If you're corporate, then you use the platform you are given
If you're a vendor, you have to plan for multiple platforms
Longevity for corporate:
You'll probably rewrite the client code before you migrate DBMS
The DBMS will probably outlive your client code (Java or c# against '80 mainframe)
Remember:
SQL within a platform is usually backward compatible, but client libraries are not. You are forced to migrate if the OS can not support an old library, or security environment, or driver architecture, or 16 bit library etc
So, assume you had an app on SQL Server 6.5. It still runs with a few tweaks on SQL Server 2008. I bet you're not using the sane client code...
There are always some benefits and some costs to using the "lowest common denominator" dialect of a language in order to safeguard portability. I think the dangers of lock-in to a particular DBMS are low, when compared to the similar dangers for programming languges, object and function libraries, report writers, and the like.

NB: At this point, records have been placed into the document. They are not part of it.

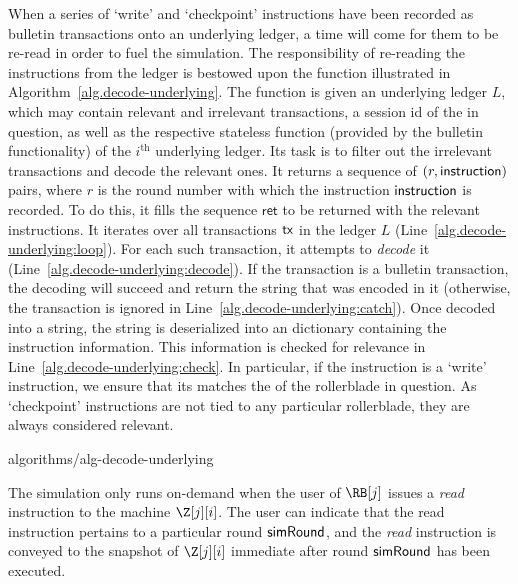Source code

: When a series of `write' and `checkpoint' instructions have been recorded as bulletin
transactions onto an underlying ledger, a time will come for them to be re-read in order to fuel
the simulation. The responsibility of re-reading the instructions from the ledger is
bestowed upon the function \decodeUnderlying illustrated in
Algorithm~\ref{alg.decode-underlying}. The function is given an underlying ledger $L$,
which may contain relevant and irrelevant transactions,
a session id \sid of the \rollerblade in question,
as well as the respective stateless \decode function (provided by the bulletin functionality)
of the $i^\text{th}$ underlying ledger.
Its task is to filter out the irrelevant transactions and decode the relevant ones.
It returns a sequence of $(r, \textsf{instruction})$ pairs, where $r$ is the round number
with which the instruction $\textsf{instruction}$ is recorded.
To do this, it fills the sequence $\textsf{ret}$ to be returned with the
relevant instructions. It iterates over all transactions $\textsf{tx}$ in the ledger $L$
(Line~\ref{alg.decode-underlying:loop}). For each such transaction, it attempts
to \emph{decode} it (Line~\ref{alg.decode-underlying:decode}). If the transaction
is a bulletin transaction, the decoding will succeed and return the string that
was encoded in it (otherwise, the transaction is ignored in
Line~\ref{alg.decode-underlying:catch}). Once decoded into a string, the string
is deserialized into an dictionary containing the instruction information. This
information is checked for relevance in Line~\ref{alg.decode-underlying:check}.
In particular, if the instruction is a `write' instruction, we ensure that its
\sid matches the \sid of the rollerblade in question. As `checkpoint' instructions
are not tied to any particular rollerblade, they are always considered relevant.

{algorithms/alg-decode-underlying}

The simulation only runs
on-demand when the user of $\RB[j]$ issues a \emph{read} instruction to the machine
$\Z[j][i]$. The user can indicate that the read instruction pertains to a particular
round $\textsf{simRound}$, and the \emph{read} instruction is conveyed to the snapshot
of $\Z[j][i]$ immediate after round $\textsf{simRound}$ has been executed.

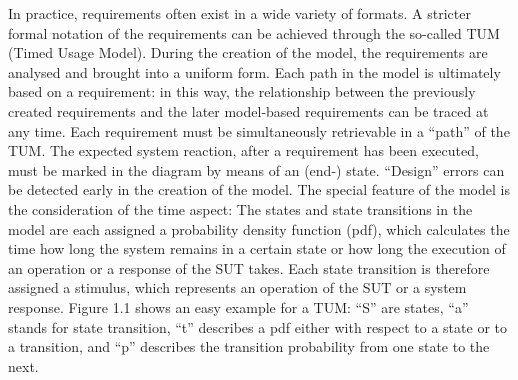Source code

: In practice, requirements often exist in a wide variety of formats.
A stricter formal notation of the requirements can be achieved through
the so-called TUM (Timed Usage Model). During the creation of the
model, the requirements are analysed and brought into a uniform form.
Each path in the model is ultimately based on a requirement: in this
way, the relationship between the previously created requirements
and the later model-based requirements can be traced at any time.
Each requirement must be simultaneously retrievable in a \enquote{path}
of the TUM. The expected system reaction, after a requirement has
been executed, must be marked in the diagram by means of an (end-)
state. \enquote{Design} errors can be detected early
in the creation of the model. The special feature of the model is
the consideration of the time aspect: The states and state transitions
in the model are each assigned a probability density function (pdf),
which calculates the time how long the system remains in a certain
state or how long the execution of an operation or a response of the
SUT takes. Each state transition is therefore assigned a stimulus,
which represents an operation of the SUT or a system response. Figure
1.1 shows an easy example for a TUM: \enquote{S}
are states, \enquote{a} stands for state transition,
\enquote{t} describes a pdf either with respect
to a state or to a transition, and \enquote{p} describes
the transition probability from one state to the next.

Here's what I would recommend as the primary way of safeguarding future portability. Make a logical model of the schema that includes tables, columns, constraints and domains. Make this as DBMS independent as you can, within the context of SQL databases. About the only thing that will be dialect dependent is the datatype and size for a few domains. Some older dialects lack domain support, but you should make your logical model in terms of domains anyway. The fact that two columns are drawn from the same domain, and don't just share a common datatype and size, is of crucial importance in logical modelling.
If you don't understand the distinction between logical modeling and physical modeling, learn it.
Make as much of the index structure portable as you can. While each DBMS has its own special index features, the relationship between indexes, tables, and columns is just about DBMS independent.
In terms of CRUD SQL processing within the application, use DBMS specific constructs whenever necessary, but try to keep them documented. As an example, I don't hesitate to use Oracle's "CONNECT BY" construct whenever I think it will do me some good. If your logical modeling has been DBMS independent, much of your CRUD SQL will also be DBMS independent even without much effort on your part.
When it comes time to move, expect some obstacles, but expect to overcome them in a systematic way.
(The word "you" in the above is to whom it may concern, and not to the OP in particular.)